### Aim of the exercise
Could you repeat all of the entries below word for word, apart from the pictures?

Stored data
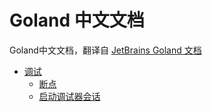 # Goland 中文文档
Goland中文文档，翻译自 [JetBrains Goland 文档](https://www.jetbrains.com/help/go/meet-the-product.html)

- [调试](调试/调试.md)
  - [断点](调试/断点.md)
  - [启动调试器会话](调试/启动调试器会话.md)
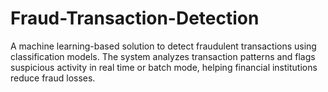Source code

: # Fraud-Transaction-Detection
A machine learning-based solution to detect fraudulent transactions using classification models. The system analyzes transaction patterns and flags suspicious activity in real time or batch mode, helping financial institutions reduce fraud losses.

### Expected answer
 # Goland 中文文档
Goland中文文档，翻译自 [JetBrains Goland 文档](https://www.jetbrains.com/help/go/meet-the-product.html)

- [调试](调试/调试.md)
  - [断点](调试/断点.md)
  - [启动调试器会话](调试/启动调试器会话.md)
Source code

: # Fraud-Transaction-Detection
A machine learning-based solution to detect fraudulent transactions using classification models. The system analyzes transaction patterns and flags suspicious activity in real time or batch mode, helping financial institutions reduce fraud losses.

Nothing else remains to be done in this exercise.